PARIS (May. 10)
Michel Rocard, a moderate Socialist supporter of Israel, was named France’s new prime minister Tuesday by President Francois Mitterrand.
Rocard, a 58-year-old economist, replaces Jacques Chirac, who tendered his resignation Tuesday afternoon after losing in his presidential bid against Mitterrand on Sunday.
As prime minister, Rocard will be in charge of running France’s day-by-day affairs and implementing foreign policy decisions, which will remain, however, the personal responsibility of the president.
Rocard is expected to appoint another moderate Socialist as foreign minister: either Jacques Delors, currently president of the European Community Commission, or Lionel Jospin, outgoing secretary-general of the Socialist Party.
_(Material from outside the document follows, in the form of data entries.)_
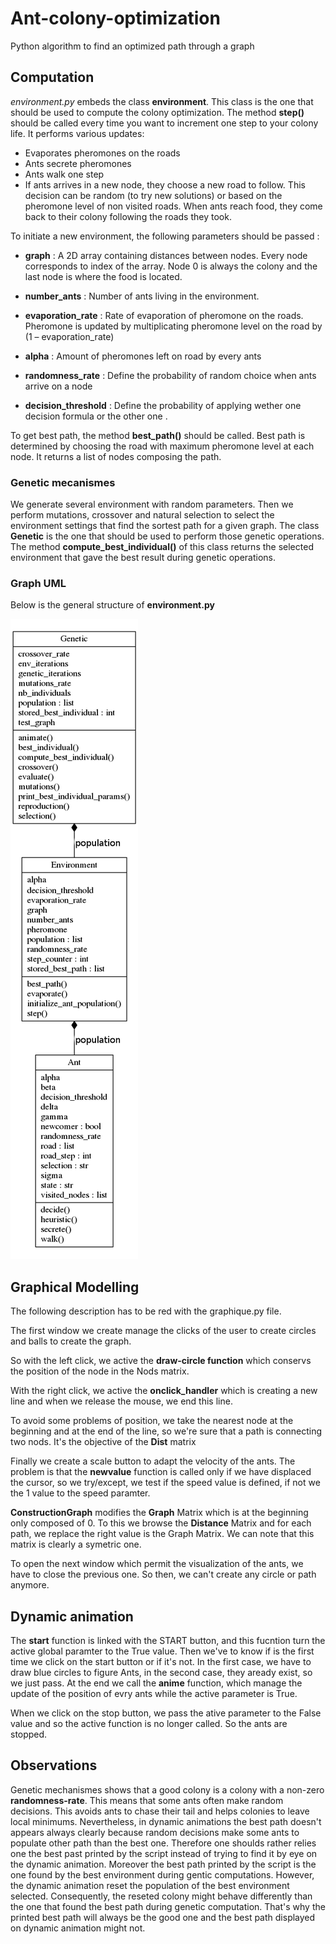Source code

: # Ant-colony-optimization
Python algorithm to find an optimized path through a graph

## Computation

*environment.py* embeds the class **environment**. This class is the one that should be used to compute the colony optimization. The method **step()** should be called every time you want to increment one step to your colony life. It performs various updates:

- Evaporates pheromones on the roads
- Ants secrete pheromones
- Ants walk one step
- If ants arrives in a new node, they choose a new road to follow. This decision can be random (to try new solutions) or based on the pheromone level of non visited roads. When ants reach food, they come back to their colony following the roads they took.

To initiate a new environment, the following parameters should be passed :

- **graph** : A 2D array containing distances between nodes. Every node corresponds to index of the array. Node 0 is always the colony and the last node is where the food is located.

- **number_ants** : Number of ants living in the environment.

- **evaporation_rate** : Rate of evaporation of pheromone on the roads. Pheromone is updated by multiplicating pheromone level on the road by (1 – evaporation_rate)

- **alpha** : Amount of pheromones left on road by every ants

- **randomness_rate** : Define the probability of random choice when ants arrive on a node

- **decision_threshold** : Define the probability of applying wether one decision formula or the other one .

To get best path, the method **best_path()** should be called. Best path is determined by choosing the road with maximum pheromone level at each node. It returns a list of nodes composing the path.

### Genetic mecanismes

We generate several environment with random parameters. Then we perform mutations, crossover and natural selection to select the environment settings that find the sortest path for a given graph. The class **Genetic** is the one that should be used to perform those genetic operations. The method **compute_best_individual()** of this class returns the selected environment that gave the best result during genetic operations.

### Graph UML
Below is the general structure of **environment.py**

![graph UML](graph_uml.png)


## Graphical Modelling

The following description has to be red with the graphique.py file.

The first window we create manage the clicks of the user to create circles and balls to create the graph. 

So with the left click, we active the **draw-circle function** which conservs the position of the node in the Nods matrix. 

With the right click, we active the **onclick_handler** which is creating a new line and when we release the mouse, we end this line.

To avoid some problems of position, we take the nearest node at the beginning and at the end of the line, so we're sure that a path is connecting two nods. It's the objective of the **Dist** matrix 

Finally we create a scale button to adapt the velocity of the ants. The problem is that the **newvalue** function is called only if we have displaced the cursor, so we try/except, we test if the speed value is defined, if not we the 1 value to the speed paramter.

**ConstructionGraph** modifies the **Graph** Matrix which is at the beginning only composed of 0. To this we browse the **Distance** Matrix and for each path, we replace the right value is the Graph Matrix. We can note that this matrix is clearly a symetric one.

To open the next window which permit the visualization of the ants, we have to close the previous one. So then, we can't create any circle or path anymore.

## Dynamic animation

The **start** function is linked with the START button, and this fucntion turn the active global paramter to the True value. Then we've to know if is the first time we click on the start button or if it's not. In the first case, we have to draw blue circles to figure Ants, in the second case, they aready exist, so we just pass. At the end we call the **anime** function, which manage the update of the position of evry ants while the active parameter is True. 

When we click on the stop button, we pass the ative parameter to the False value and so the active function is no longer called. So the ants are stopped. 

## Observations

Genetic mechanismes shows that a good colony is a colony with a non-zero **randomness-rate**. This means that some ants often make random decisions. This avoids ants to chase their tail and helps colonies to leave local minimums. Nevertheless, in dynamic animations the best path doesn't appears always clearly because random decisions make some ants to populate other path than the best one. Therefore one shoulds rather relies one the best past printed by the script instead of trying to find it by eye on the dynamic animation. Moreover the best path printed by the script is the one found by the best environment during gentic computations. However, the dynamic animation reset the population of the best environment selected. Consequently, the reseted colony might behave differently than the one that found the best path during genetic computation. That's why the printed best path will always be the good one and the best path displayed on dynamic animation might not.







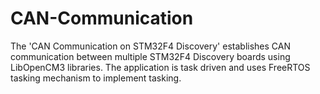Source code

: # CAN-Communication

<p> The 'CAN Communication on STM32F4 Discovery' establishes CAN communication between multiple STM32F4 Discovery boards using LibOpenCM3 libraries. The application is task driven and uses FreeRTOS tasking mechanism to implement tasking. </p>
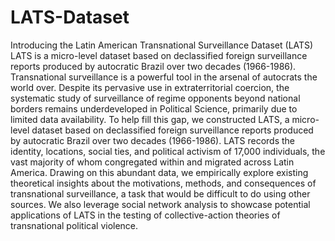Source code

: # LATS-Dataset
Introducing the Latin American Transnational Surveillance Dataset (LATS) 
LATS is a micro-level dataset based on declassified foreign surveillance reports produced by autocratic Brazil over two decades (1966-1986). 
Transnational surveillance is a powerful tool in the arsenal of autocrats the world over. Despite its pervasive use in extraterritorial coercion, the systematic study of surveillance of regime opponents beyond national borders remains underdeveloped in Political Science, primarily due to limited data availability. To help fill this gap, we constructed LATS, a micro-level dataset based on declassified foreign surveillance reports produced by autocratic Brazil over two decades (1966-1986). LATS records the identity, locations, social ties, and political activism of 17,000 individuals, the vast majority of whom congregated within and migrated across Latin America. Drawing on this abundant data, we empirically explore existing theoretical insights about the motivations, methods, and consequences of transnational surveillance, a task that would be difficult to do using other sources. We also leverage social network analysis to showcase potential applications of LATS in the testing of collective-action theories of transnational political violence.
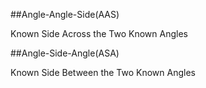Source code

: ##Angle-Angle-Side(AAS)

Known Side Across the Two Known Angles

##Angle-Side-Angle(ASA)

Known Side Between the Two Known Angles

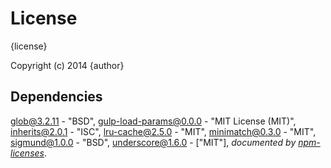 # License

{license}

Copyright (c) 2014 {author}

## Dependencies
[glob@3.2.11](&quot;https://github.com/isaacs/node-glob&quot;) - &quot;BSD&quot;, [gulp-load-params@0.0.0](&quot;https://github.com/Cellarise/gulp-load-params&quot;) - &quot;MIT License (MIT)&quot;, [inherits@2.0.1](&quot;https://github.com/isaacs/inherits&quot;) - &quot;ISC&quot;, [lru-cache@2.5.0](&quot;https://github.com/isaacs/node-lru-cache&quot;) - &quot;MIT&quot;, [minimatch@0.3.0](&quot;https://github.com/isaacs/minimatch&quot;) - &quot;MIT&quot;, [sigmund@1.0.0](&quot;https://github.com/isaacs/sigmund&quot;) - &quot;BSD&quot;, [underscore@1.6.0](&quot;https://github.com/jashkenas/underscore&quot;) - [&quot;MIT&quot;], 
*documented by [npm-licenses](http://github.com/AceMetrix/npm-license.git)*.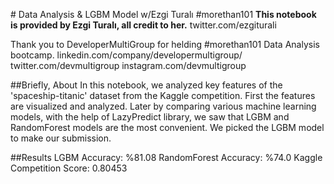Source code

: # Data Analysis & LGBM Model w/Ezgi Turalı #morethan101
**This notebook is provided by Ezgi Turalı, all credit to her.**
twitter.com/ezgiturali

Thank you to DeveloperMultiGroup for helding #morethan101 Data Analysis bootcamp.
linkedin.com/company/developermultigroup/
twitter.com/devmultigroup
instagram.com/devmultigroup

##Briefly, About
In this notebook, we analyzed key features of the 'spaceship-titanic' dataset from the Kaggle competition. First the features are visualized and analyzed. Later by comparing various machine learning models, with the help of LazyPredict library, we saw that LGBM and RandomForest models are the most convenient. We picked the LGBM model to make our submission.

##Results
LGBM Accuracy: %81.08
RandomForest Accuracy: %74.0
Kaggle Competition Score: 0.80453
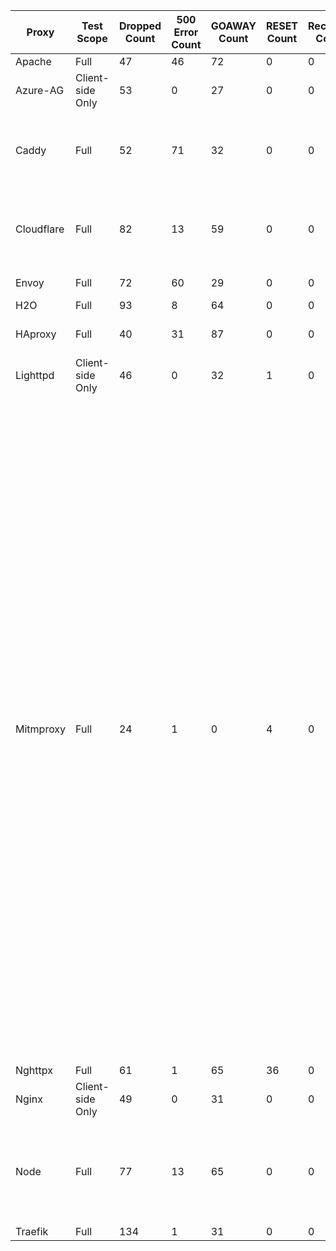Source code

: | Proxy | Test Scope | Dropped Count | 500 Error Count | GOAWAY Count | RESET Count | Received Count | Modified Count | Unmodified Count | Received Tests | Modified Tests | Unmodified Tests |
| ----- | ---------- | ------------- | --------------- | ------------ | ----------- | -------------- | -------------- | ---------------- | -------------- | -------------- | ---------------- |
| Apache | Full | 47 | 46 | 72 | 0 | 0 | 0 | 0 |  |  |  |
| Azure-AG | Client-side Only | 53 | 0 | 27 | 0 | 0 | 2 | 1 |  | 4, 87 | 8 |
| Caddy | Full | 52 | 71 | 32 | 0 | 0 | 6 | 4 |  | 137, 138, 139, 140, 141, 142 | 110, 135, 136, 151 |
| Cloudflare | Full | 82 | 13 | 59 | 0 | 0 | 8 | 4 |  | 4, 58, 87, 126, 135, 136, 141, 165 | 8, 71, 110, 151 |
| Envoy | Full | 72 | 60 | 29 | 0 | 0 | 0 | 4 |  |  | 110, 135, 136, 151 |
| H2O | Full | 93 | 8 | 64 | 0 | 0 | 0 | 0 |  |  |  |
| HAproxy | Full | 40 | 31 | 87 | 0 | 0 | 2 | 5 |  | 126, 165 | 110, 135, 136, 142, 151 |
| Lighttpd | Client-side Only | 46 | 0 | 32 | 1 | 0 | 2 | 2 |  | 4, 87 | 7, 83 |
| Mitmproxy | Full | 24 | 1 | 0 | 4 | 0 | 4 | 133 |  | 4, 87, 126, 165 | 1, 3, 5, 6, 7, 8, 10, 11, 12, 13, 15, 20, 21, 22, 23, 24, 25, 26, 27, 28, 29, 30, 31, 32, 35, 36, 37, 38, 39, 40, 41, 42, 43, 44, 45, 46, 47, 48, 49, 50, 51, 52, 53, 54, 55, 56, 57, 58, 59, 60, 61, 62, 63, 64, 65, 66, 67, 68, 69, 70, 71, 72, 73, 74, 75, 80, 81, 82, 83, 85, 86, 88, 89, 90, 91, 92, 94, 95, 96, 97, 98, 99, 100, 101, 102, 103, 104, 105, 106, 107, 108, 110, 111, 115, 116, 118, 119, 120, 124, 125, 127, 128, 129, 130, 131, 132, 133, 134, 135, 136, 137, 138, 139, 140, 141, 142, 143, 148, 149, 150, 151, 153, 154, 155, 157, 158, 159, 160, 161, 162, 163, 164, 166 |
| Nghttpx | Full | 61 | 1 | 65 | 36 | 0 | 0 | 2 |  |  | 110, 151 |
| Nginx | Client-side Only | 49 | 0 | 31 | 0 | 0 | 2 | 1 |  | 4, 87 | 8 |
| Node | Full | 77 | 13 | 65 | 0 | 0 | 8 | 2 |  | 128, 129, 131, 132, 133, 134, 135, 136 | 110, 151 |
| Traefik | Full | 134 | 1 | 31 | 0 | 0 | 0 | 0 |  |  |  |
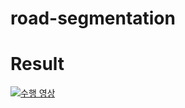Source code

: # road-segmentation

# Result
[![수행 영상](https://www.youtube.com/vi/Yk7zRaQlUJ0&ab_channel=%EA%B9%80%EC%A4%80%ED%98%B8/0.jpg)](https://www.youtube.com/watch?v=Yk7zRaQlUJ0&ab_channel=%EA%B9%80%EC%A4%80%ED%98%B8) 
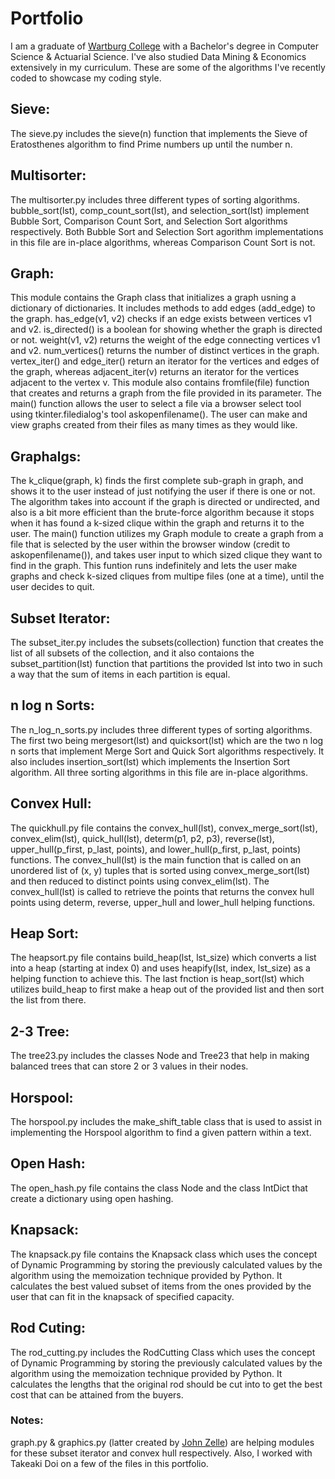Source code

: # Portfolio

I am a graduate of [Wartburg College](https://www.wartburg.edu/) with a Bachelor's degree in Computer Science & Actuarial Science. I've also studied Data Mining & Economics extensively in my curriculum. These are some of the algorithms I've recently coded to showcase my coding style.

## Sieve:

The sieve.py includes the sieve(n) function that implements the Sieve of Eratosthenes algorithm to find Prime numbers up until the number n.

## Multisorter:

The multisorter.py includes three different types of sorting algorithms. bubble_sort(lst), comp_count_sort(lst), and selection_sort(lst) implement Bubble Sort, Comparison Count Sort, and Selection Sort algorithms respectively. Both Bubble Sort and Selection Sort agorithm implementations in this file are in-place algorithms, whereas Comparison Count Sort is not. 

## Graph:

This module contains the Graph class that initializes a graph usning a dictionary of dictionaries. It includes methods to add edges (add_edge) to the graph. has_edge(v1, v2) checks if an edge exists between vertices v1 and v2. is_directed() is a boolean for showing whether the graph is directed or not. weight(v1, v2) returns the weight of the edge connecting vertices v1 and v2. num_vertices() returns the number of distinct vertices in the graph. vertex_iter() and edge_iter() return an iterator for the vertices and edges of the graph, whereas adjacent_iter(v) returns an iterator for the vertices adjacent to the vertex v. 
This module also contains fromfile(file) function that creates and returns a graph from the file provided in its parameter. 
The main() function allows the user to select a file via a browser select tool using tkinter.filedialog's tool askopenfilename(). The user can make and view graphs created from their files as many times as they would like.

## Graphalgs:

The k_clique(graph, k) finds the first complete sub-graph in graph, and shows it to the user instead of just notifying the user if there is one or not. The algorithm takes into account if the graph is directed or undirected, and also is a bit more efficient than the brute-force algorithm because it stops when it has found a k-sized clique within the graph and returns it to the user.
The main() function utilizes my Graph module to create a graph from a file that is selected by the user within the browser window (credit to askopenfilename()), and takes user input to which sized clique they want to find in the graph. This funtion runs indefinitely and lets the user make graphs and check k-sized cliques from multipe files (one at a time), until the user decides to quit.

## Subset Iterator:

The subset_iter.py includes the subsets(collection) function that creates the list of all subsets of the collection, and it also contaions the subset_partition(lst) function that partitions the provided lst into two in such a way that the sum of items in each partition is equal.

## n log n Sorts:

The n_log_n_sorts.py includes three different types of sorting algorithms. The first two being mergesort(lst) and quicksort(lst)  which are the two n log n sorts that implement Merge Sort and Quick Sort algorithms respectively. It also includes insertion_sort(lst) which implements the Insertion Sort algorithm. All three sorting algorithms in this file are in-place algorithms.

## Convex Hull:

The quickhull.py file contains the convex_hull(lst), convex_merge_sort(lst), convex_elim(lst), quick_hull(lst), determ(p1, p2, p3), reverse(lst), upper_hull(p_first, p_last, points), and lower_hull(p_first, p_last, points) functions. The convex_hull(lst) is the main function that is called on an unordered list of (x, y) tuples that is sorted using convex_merge_sort(lst) and then reduced to distinct points using convex_elim(lst). The convex_hull(lst) is called to retrieve the points that returns the convex hull points using determ, reverse, upper_hull and lower_hull helping functions.

## Heap Sort:

The heapsort.py file contains build_heap(lst, lst_size) which converts a list into a heap (starting at index 0) and uses heapify(lst, index, lst_size) as a helping function to achieve this. The last fnction is heap_sort(lst) which utilizes build_heap to first make a heap out of the provided list and then sort the list from there. 

## 2-3 Tree:

The tree23.py includes the classes Node and Tree23 that help in making balanced trees that can store 2 or 3 values in their nodes.

## Horspool:

The horspool.py includes the make_shift_table class that is used to assist in implementing the Horspool algorithm to find a given pattern within a text.

## Open Hash:

The open_hash.py file contains the class Node and the class IntDict that create a dictionary using open hashing. 

## Knapsack:

The knapsack.py file contains the Knapsack class which uses the concept of Dynamic Programming by storing the previously calculated values by the algorithm using the memoization technique provided by Python. It calculates the best valued subset of items from the ones provided by the user that can fit in the knapsack of specified capacity. 

## Rod Cuting:

The rod_cutting.py includes the RodCutting Class which uses the concept of Dynamic Programming by storing the previously calculated values by the algorithm using the memoization technique provided by Python. It calculates the lengths that the original rod should be cut into to get the best cost that can be attained from the buyers.

### Notes:

graph.py & graphics.py (latter created by [John Zelle](https://mcsp.wartburg.edu/zelle/)) are helping modules for these subset iterator and convex hull respectively. Also, I worked with Takeaki Doi on a few of the files in this portfolio.
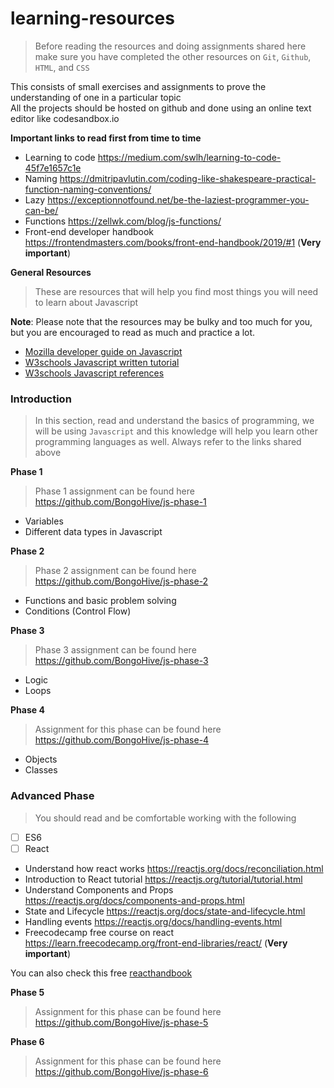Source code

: # learning-resources

> Before reading the resources and doing assignments shared here make sure you have completed the other resources on `Git`, `Github`, `HTML`, and `CSS`

This consists of small exercises and assignments to prove the understanding of one in a particular topic  
All the projects should be hosted on github and done using an online text editor like codesandbox.io

**Important links to read first from time to time**
- Learning to code https://medium.com/swlh/learning-to-code-45f7e1657c1e
- Naming
  https://dmitripavlutin.com/coding-like-shakespeare-practical-function-naming-conventions/
- Lazy
  https://exceptionnotfound.net/be-the-laziest-programmer-you-can-be/
- Functions
https://zellwk.com/blog/js-functions/
- Front-end developer handbook https://frontendmasters.com/books/front-end-handbook/2019/#1 (**Very important**)

**General Resources**
> These are resources that will help you find most things you will need to learn about Javascript    

**Note**: Please note that the resources may be bulky and too much for you, but you are encouraged to read as much and practice a lot.
- [Mozilla developer guide on Javascript](https://developer.mozilla.org/en-US/docs/Web/JavaScript/Guide/Introduction)
- [W3schools Javascript written tutorial](https://www.w3schools.com/js/default.asp) 
- [W3schools Javascript references](https://www.w3schools.com/jsref/default.asp)


### Introduction

> In this section, read and understand the basics of programming, we will be using `Javascript` and this knowledge will help you learn other programming languages as well.
> Always refer to the links shared above 

**Phase 1**
> Phase 1 assignment can be found here https://github.com/BongoHive/js-phase-1

- Variables
- Different data types in Javascript


**Phase 2**
> Phase 2 assignment can be found here https://github.com/BongoHive/js-phase-2 

- Functions and basic problem solving
- Conditions (Control Flow)

**Phase 3**
> Phase 3 assignment can be found here https://github.com/BongoHive/js-phase-3

- Logic
- Loops


**Phase 4**
> Assignment for this phase can be found here https://github.com/BongoHive/js-phase-4

- Objects
- Classes

### Advanced Phase
> You should read and be comfortable working with the following

- [ ] ES6
- [ ] React

* Understand how react works https://reactjs.org/docs/reconciliation.html
* Introduction to React tutorial https://reactjs.org/tutorial/tutorial.html 
* Understand Components and Props https://reactjs.org/docs/components-and-props.html  
* State and Lifecycle https://reactjs.org/docs/state-and-lifecycle.html  
* Handling events  https://reactjs.org/docs/handling-events.html  
* Freecodecamp free course on react https://learn.freecodecamp.org/front-end-libraries/react/ (**Very important**)

You can also check this free [reacthandbook](https://reacthandbook.com/)

**Phase 5**
> Assignment for this phase can be found here https://github.com/BongoHive/js-phase-5


**Phase 6**
> Assignment for this phase can be found here https://github.com/BongoHive/js-phase-6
Rocard, a Protestant in an overwhelmingly Catholic country, is the son of a world-famous physicist who was also an anti-Nazi resistance fighter during the German occupation of France. After joining the Socialist Party in the late 1960s, Rocard helped found the United Socialists, a party to the left of the Socialists.
At the time he was known for his pro-Palestinian views. In recent years, especially after he rejoined the Socialist Party in 1973, Rocard has undergone a metamorphosis in much of this thinking, including his views on the Middle East.
He has visited Israel half a dozen times and met with many Israeli leaders. Last Saturday, on the eve of the presidential vote, he conferred for close to two hours with the Israeli ambassador to France, Ovadia Sofer.
Israeli officials welcomed his nomination and believe that he will contribute to establishing still closer relations between the two countries.